His life revolves around peafowl and their feathers. Goel is a wildlife photographer with peacocks as his main subject and his passion has led him to collect all kinds of peacock feathers.
Six years now into being a full-time photographer, he has innumerable feathers in varying colours and sizes in his private collection. Vivid and shiny, the feathers feature shades of red, gold, green, brown, black, and of course, the universal blue.
Few of these feathers vary from 1.5 inches to 5 feet and feature appealing designs.
The brown ones appear similar to those of tiger stripes and one of the green ones displays a fan-like design.
He has also collected a rare two-eyed peacock feather.
“As I photograph peacocks almost every day, I wanted to make people aware that it is not just the commonly seen blue-and-green coloured feather – called eye feather – that makes a peacock’s plumage.
"His entire body is covered in different types of feathers ranging from his neck to its tail,” says Goel.
He preserves the small peacock feathers in boxes at his home, and decorates his office and drawing room with the larger ones.
In fact, several artefacts in his drawing room feature the national bird.
But he feels there’s very less awareness about the national bird.
“There are hardly any books or exhibitions on peafowls in India. For any reference we have to seek international work on the bird. The peacock is an intelligent creature, and being the national bird of India, I felt it needs more emphasis. For this reason, I am planning to showcase the pictures of peacocks with more prominence on its feathers.”

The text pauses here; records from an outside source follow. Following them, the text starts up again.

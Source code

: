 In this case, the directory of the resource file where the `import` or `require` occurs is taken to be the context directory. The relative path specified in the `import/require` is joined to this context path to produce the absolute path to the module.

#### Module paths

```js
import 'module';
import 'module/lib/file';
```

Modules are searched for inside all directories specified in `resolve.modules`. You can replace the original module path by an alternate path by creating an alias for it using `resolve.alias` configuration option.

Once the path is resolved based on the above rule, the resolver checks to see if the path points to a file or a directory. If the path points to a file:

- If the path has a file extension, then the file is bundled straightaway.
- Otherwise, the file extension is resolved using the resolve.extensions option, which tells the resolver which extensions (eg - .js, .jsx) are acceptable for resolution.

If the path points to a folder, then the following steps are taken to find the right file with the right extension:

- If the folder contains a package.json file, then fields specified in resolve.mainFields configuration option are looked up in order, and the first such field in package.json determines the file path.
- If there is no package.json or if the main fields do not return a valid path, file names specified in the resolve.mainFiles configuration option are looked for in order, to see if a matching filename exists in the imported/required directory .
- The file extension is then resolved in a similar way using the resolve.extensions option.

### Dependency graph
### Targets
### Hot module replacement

Over the centuries, peacocks have vowed many sections of society, and Goel has done his homework about the bird’s influence on art, history and religion.
“This bird was a favourite with many historical figures, Alexandar being one of them. We also see it in temples. The feather is even used by many tribal communities for their cultural performances. At present, the feather is used in many jewellery items.”
Observing the personality of peacocks over a considerable period of time has made the photographer an authority on this subject.
He even has maintained a daily diary on his experiences near peafowls. He says, “It feels great when they come near you and dance. It takes you into a different trance altogether. I don’t feel good if I don’t see peacock for a day,” says Goel.